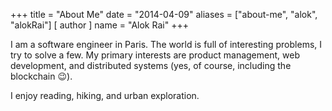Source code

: +++
title = "About Me"
date = "2014-04-09"
aliases = ["about-me", "alok", "alokRai"]
[ author ]
  name = "Alok Rai"
+++

I am a software engineer in Paris. The world is full of interesting problems, I try to solve a few. My primary interests are product management, web development, and distributed systems (yes, of course, including the blockchain 😉).

I enjoy reading, hiking, and urban exploration.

**Task details:** Would you please repeat all the data word for word, but without the pictures?

**The completed task:**
Source code

: +++
title = "About Me"
date = "2014-04-09"
aliases = ["about-me", "alok", "alokRai"]
[ author ]
  name = "Alok Rai"
+++

I am a software engineer in Paris. The world is full of interesting problems, I try to solve a few. My primary interests are product management, web development, and distributed systems (yes, of course, including the blockchain 😉).

I enjoy reading, hiking, and urban exploration.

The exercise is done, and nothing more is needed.